[Dataset excerpts]
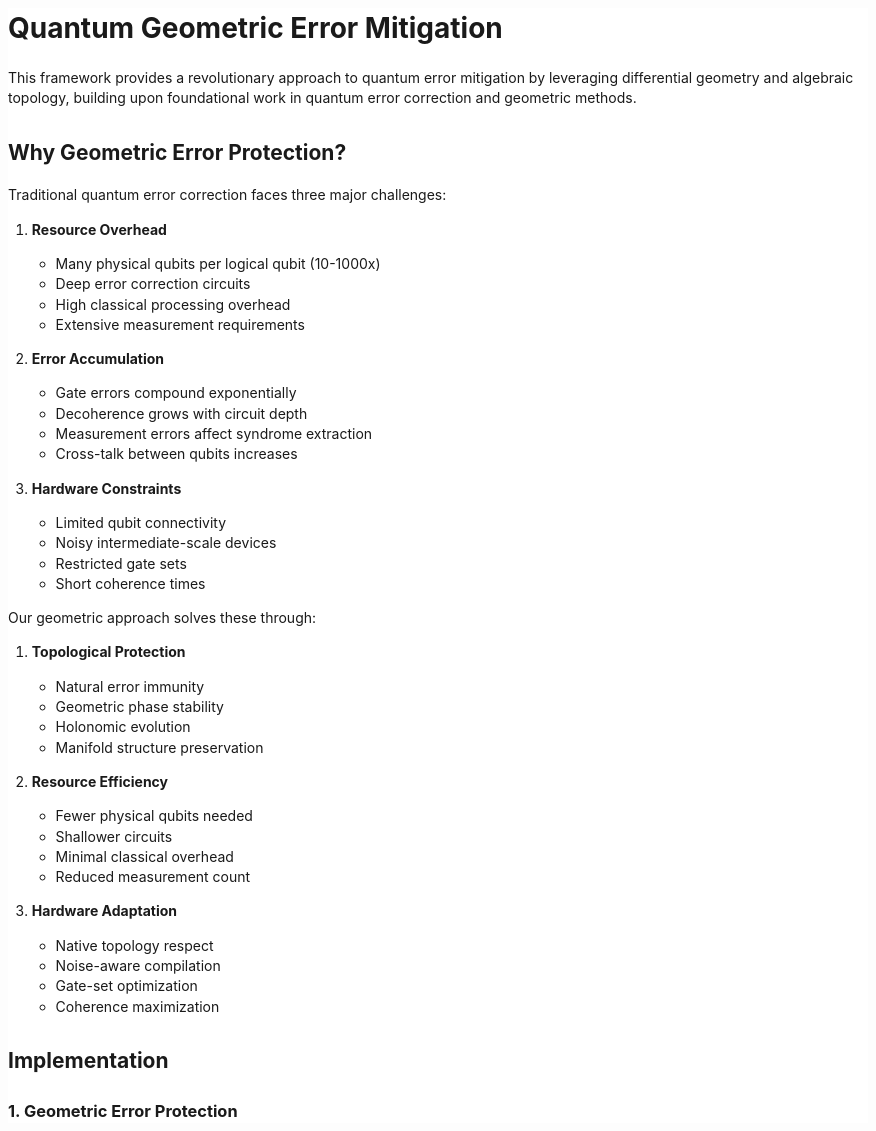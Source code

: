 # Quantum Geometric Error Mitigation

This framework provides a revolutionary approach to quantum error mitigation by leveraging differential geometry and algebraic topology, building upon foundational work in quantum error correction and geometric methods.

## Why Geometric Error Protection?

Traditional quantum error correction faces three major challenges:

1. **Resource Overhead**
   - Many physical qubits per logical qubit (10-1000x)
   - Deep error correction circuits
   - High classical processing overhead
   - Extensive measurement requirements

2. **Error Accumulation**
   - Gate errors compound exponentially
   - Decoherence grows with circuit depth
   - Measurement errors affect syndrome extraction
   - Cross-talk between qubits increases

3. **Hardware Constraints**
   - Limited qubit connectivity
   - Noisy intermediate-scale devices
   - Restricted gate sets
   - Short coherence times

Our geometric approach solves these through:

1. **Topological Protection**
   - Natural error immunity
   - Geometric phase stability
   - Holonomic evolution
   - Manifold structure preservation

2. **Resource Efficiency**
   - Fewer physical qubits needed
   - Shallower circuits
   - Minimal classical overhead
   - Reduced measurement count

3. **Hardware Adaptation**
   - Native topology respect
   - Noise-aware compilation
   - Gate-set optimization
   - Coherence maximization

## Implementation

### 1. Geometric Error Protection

---

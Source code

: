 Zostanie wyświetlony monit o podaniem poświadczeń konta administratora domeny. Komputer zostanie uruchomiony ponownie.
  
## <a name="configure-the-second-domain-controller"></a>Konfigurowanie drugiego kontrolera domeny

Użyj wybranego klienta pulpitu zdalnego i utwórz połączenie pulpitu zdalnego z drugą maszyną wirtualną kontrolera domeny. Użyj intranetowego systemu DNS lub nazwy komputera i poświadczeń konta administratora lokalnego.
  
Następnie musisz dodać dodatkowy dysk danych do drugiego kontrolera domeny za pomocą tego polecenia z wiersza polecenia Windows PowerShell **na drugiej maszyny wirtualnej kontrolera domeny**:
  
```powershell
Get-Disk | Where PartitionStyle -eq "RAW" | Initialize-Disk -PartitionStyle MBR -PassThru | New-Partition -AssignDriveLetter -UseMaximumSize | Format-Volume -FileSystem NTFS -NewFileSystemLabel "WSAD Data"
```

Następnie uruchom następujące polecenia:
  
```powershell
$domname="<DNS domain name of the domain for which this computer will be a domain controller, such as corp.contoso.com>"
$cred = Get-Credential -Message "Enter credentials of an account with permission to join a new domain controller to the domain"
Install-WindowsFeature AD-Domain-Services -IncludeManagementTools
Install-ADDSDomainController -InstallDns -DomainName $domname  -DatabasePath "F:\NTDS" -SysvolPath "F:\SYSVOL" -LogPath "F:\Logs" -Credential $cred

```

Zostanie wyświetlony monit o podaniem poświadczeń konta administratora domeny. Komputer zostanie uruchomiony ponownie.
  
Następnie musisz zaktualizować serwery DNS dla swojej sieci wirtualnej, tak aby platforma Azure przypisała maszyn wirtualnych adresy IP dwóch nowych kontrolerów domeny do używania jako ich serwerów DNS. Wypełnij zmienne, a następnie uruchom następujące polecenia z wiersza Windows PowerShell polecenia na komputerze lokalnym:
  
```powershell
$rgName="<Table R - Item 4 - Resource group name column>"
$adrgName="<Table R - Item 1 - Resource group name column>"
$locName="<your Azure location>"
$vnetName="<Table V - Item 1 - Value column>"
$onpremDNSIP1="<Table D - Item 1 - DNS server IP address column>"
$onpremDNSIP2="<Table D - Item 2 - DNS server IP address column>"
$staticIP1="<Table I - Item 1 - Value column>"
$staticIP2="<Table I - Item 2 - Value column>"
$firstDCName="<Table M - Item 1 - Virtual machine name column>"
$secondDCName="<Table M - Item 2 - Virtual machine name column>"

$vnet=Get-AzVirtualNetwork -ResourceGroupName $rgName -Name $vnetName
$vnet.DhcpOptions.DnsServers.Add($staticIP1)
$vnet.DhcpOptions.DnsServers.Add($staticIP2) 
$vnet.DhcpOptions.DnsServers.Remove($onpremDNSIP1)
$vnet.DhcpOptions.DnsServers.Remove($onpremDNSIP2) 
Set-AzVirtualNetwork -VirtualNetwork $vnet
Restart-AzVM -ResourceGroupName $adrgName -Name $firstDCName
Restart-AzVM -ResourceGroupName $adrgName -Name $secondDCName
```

...

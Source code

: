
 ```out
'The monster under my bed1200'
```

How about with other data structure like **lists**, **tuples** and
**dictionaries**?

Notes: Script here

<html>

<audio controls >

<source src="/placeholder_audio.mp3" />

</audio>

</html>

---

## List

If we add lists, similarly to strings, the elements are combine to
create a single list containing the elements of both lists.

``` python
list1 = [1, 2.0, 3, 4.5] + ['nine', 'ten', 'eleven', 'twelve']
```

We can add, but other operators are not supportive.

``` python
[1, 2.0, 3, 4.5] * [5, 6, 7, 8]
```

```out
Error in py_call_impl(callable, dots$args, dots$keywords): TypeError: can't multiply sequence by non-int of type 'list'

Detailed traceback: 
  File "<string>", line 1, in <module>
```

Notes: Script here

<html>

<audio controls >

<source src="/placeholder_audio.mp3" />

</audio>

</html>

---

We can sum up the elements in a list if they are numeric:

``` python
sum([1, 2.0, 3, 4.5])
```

(To do)
Using the entries above, find all lines with "Restart". Copy them.

(Your response)
Restart-AzVM -ResourceGroupName $adrgName -Name $firstDCName
Restart-AzVM -ResourceGroupName $adrgName -Name $secondDCName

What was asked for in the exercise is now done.